Activity
Copy out each line of the data below in which the string "keywords" appears.

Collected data
************

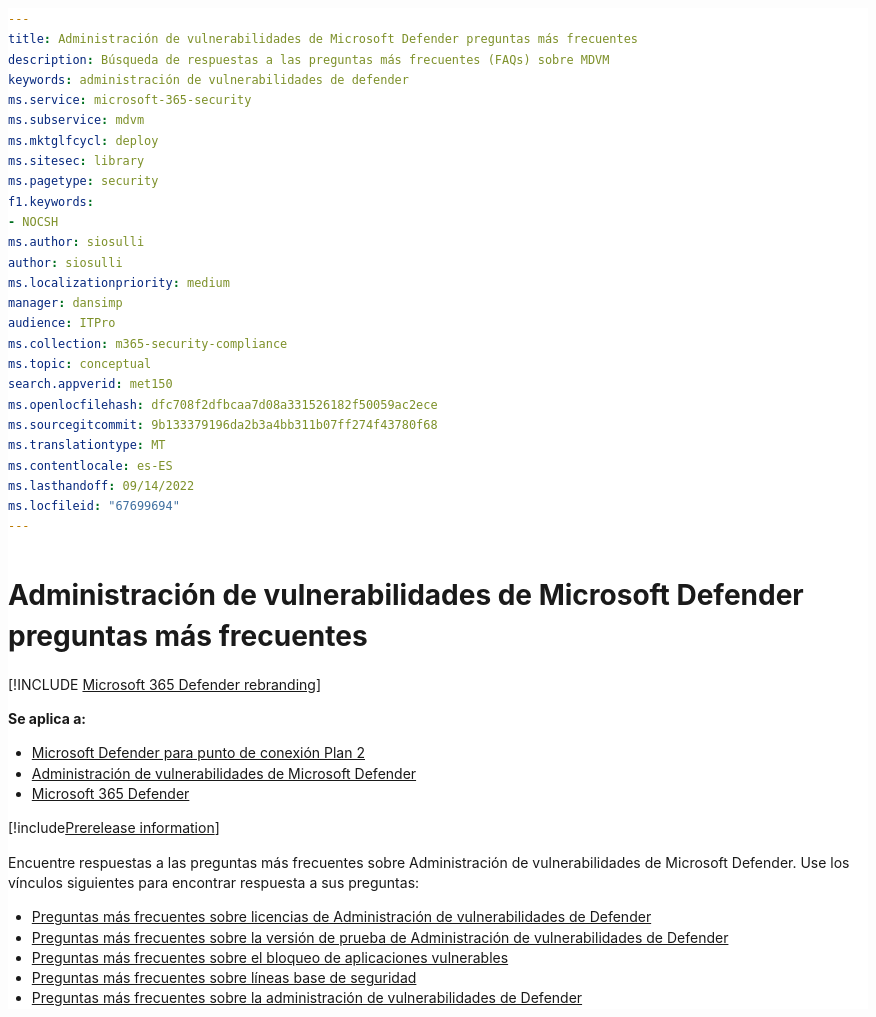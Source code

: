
 ```yaml
---
title: Administración de vulnerabilidades de Microsoft Defender preguntas más frecuentes
description: Búsqueda de respuestas a las preguntas más frecuentes (FAQs) sobre MDVM
keywords: administración de vulnerabilidades de defender
ms.service: microsoft-365-security
ms.subservice: mdvm
ms.mktglfcycl: deploy
ms.sitesec: library
ms.pagetype: security
f1.keywords:
- NOCSH
ms.author: siosulli
author: siosulli
ms.localizationpriority: medium
manager: dansimp
audience: ITPro
ms.collection: m365-security-compliance
ms.topic: conceptual
search.appverid: met150
ms.openlocfilehash: dfc708f2dfbcaa7d08a331526182f50059ac2ece
ms.sourcegitcommit: 9b133379196da2b3a4bb311b07ff274f43780f68
ms.translationtype: MT
ms.contentlocale: es-ES
ms.lasthandoff: 09/14/2022
ms.locfileid: "67699694"
---
```

# <a name="microsoft-defender-vulnerability-management-frequently-asked-questions"></a>Administración de vulnerabilidades de Microsoft Defender preguntas más frecuentes

[!INCLUDE [Microsoft 365 Defender rebranding](../../includes/microsoft-defender.md)]

**Se aplica a:**

- [Microsoft Defender para punto de conexión Plan 2](https://go.microsoft.com/fwlink/p/?linkid=2154037)
- [Administración de vulnerabilidades de Microsoft Defender](../defender-vulnerability-management/index.yml)
- [Microsoft 365 Defender](https://go.microsoft.com/fwlink/?linkid=2118804)

[!include[Prerelease information](../../includes/prerelease.md)]

Encuentre respuestas a las preguntas más frecuentes sobre Administración de vulnerabilidades de Microsoft Defender. Use los vínculos siguientes para encontrar respuesta a sus preguntas:

- [Preguntas más frecuentes sobre licencias de Administración de vulnerabilidades de Defender](#defender-vulnerability-management-licensing-faqs)
- [Preguntas más frecuentes sobre la versión de prueba de Administración de vulnerabilidades de Defender](#defender-vulnerability-management-licensing-faqs)
- [Preguntas más frecuentes sobre el bloqueo de aplicaciones vulnerables](#block-vulnerable-applications-faqs)
- [Preguntas más frecuentes sobre líneas base de seguridad](#security-baselines-faqs)
- [Preguntas más frecuentes sobre la administración de vulnerabilidades de Defender](#defender-vulnerability-management-general-faqs)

************

Response
keywords: administración de vulnerabilidades de defender
f1.keywords:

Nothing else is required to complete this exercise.